**Work required:** What lines in the data hold the string "Evaluation"? Show them.

Stored records:
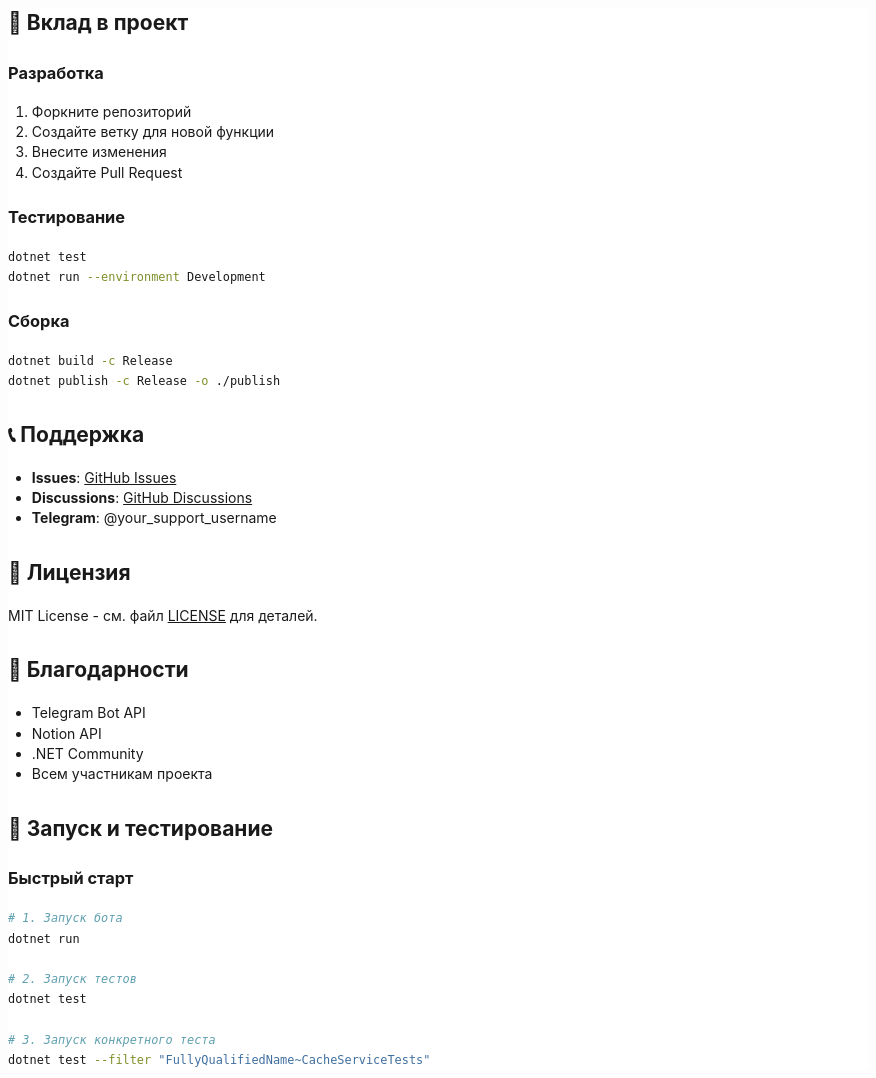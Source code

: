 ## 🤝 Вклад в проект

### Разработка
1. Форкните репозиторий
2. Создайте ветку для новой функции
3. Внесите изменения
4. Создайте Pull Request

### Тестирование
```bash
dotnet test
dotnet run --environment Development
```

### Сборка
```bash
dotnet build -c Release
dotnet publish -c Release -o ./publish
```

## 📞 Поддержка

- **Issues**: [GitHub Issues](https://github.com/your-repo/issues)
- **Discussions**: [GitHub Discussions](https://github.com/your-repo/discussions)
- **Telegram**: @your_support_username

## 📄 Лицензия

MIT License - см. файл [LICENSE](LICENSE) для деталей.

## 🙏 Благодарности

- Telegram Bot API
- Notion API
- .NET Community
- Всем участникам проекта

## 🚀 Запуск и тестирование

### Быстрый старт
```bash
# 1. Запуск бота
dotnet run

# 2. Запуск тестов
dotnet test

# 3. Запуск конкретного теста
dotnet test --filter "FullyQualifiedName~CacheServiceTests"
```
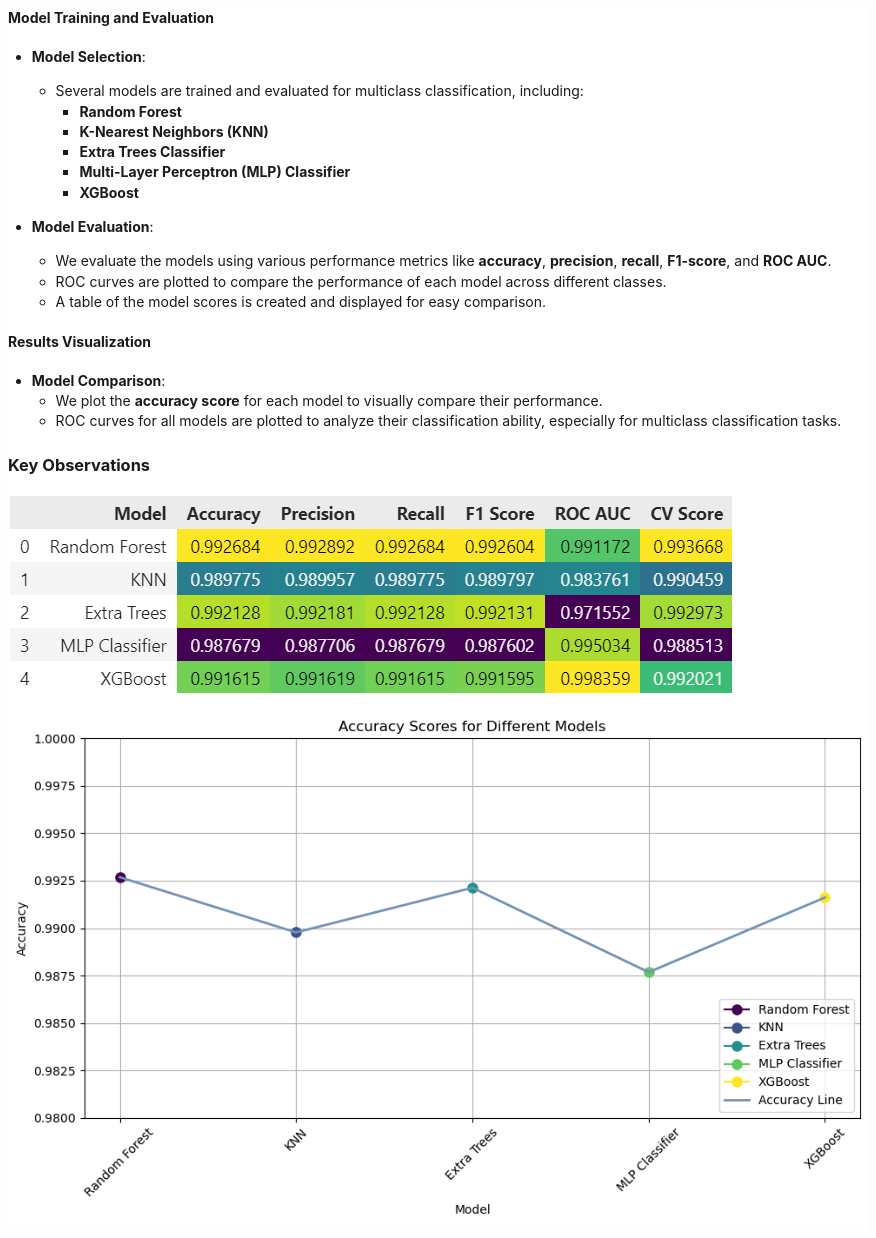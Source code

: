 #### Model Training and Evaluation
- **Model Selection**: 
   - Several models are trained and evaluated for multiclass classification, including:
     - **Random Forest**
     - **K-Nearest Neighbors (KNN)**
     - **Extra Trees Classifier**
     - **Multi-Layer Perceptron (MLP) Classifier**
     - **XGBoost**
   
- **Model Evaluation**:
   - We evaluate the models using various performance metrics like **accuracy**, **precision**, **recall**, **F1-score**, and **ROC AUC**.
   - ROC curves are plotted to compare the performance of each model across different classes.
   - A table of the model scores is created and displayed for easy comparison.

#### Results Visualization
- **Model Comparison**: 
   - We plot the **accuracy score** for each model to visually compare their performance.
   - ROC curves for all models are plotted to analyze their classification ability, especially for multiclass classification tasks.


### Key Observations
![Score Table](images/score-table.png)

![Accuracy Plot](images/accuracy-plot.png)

**Result of this task:**
: #### Model Training and Evaluation
- **Model Evaluation**:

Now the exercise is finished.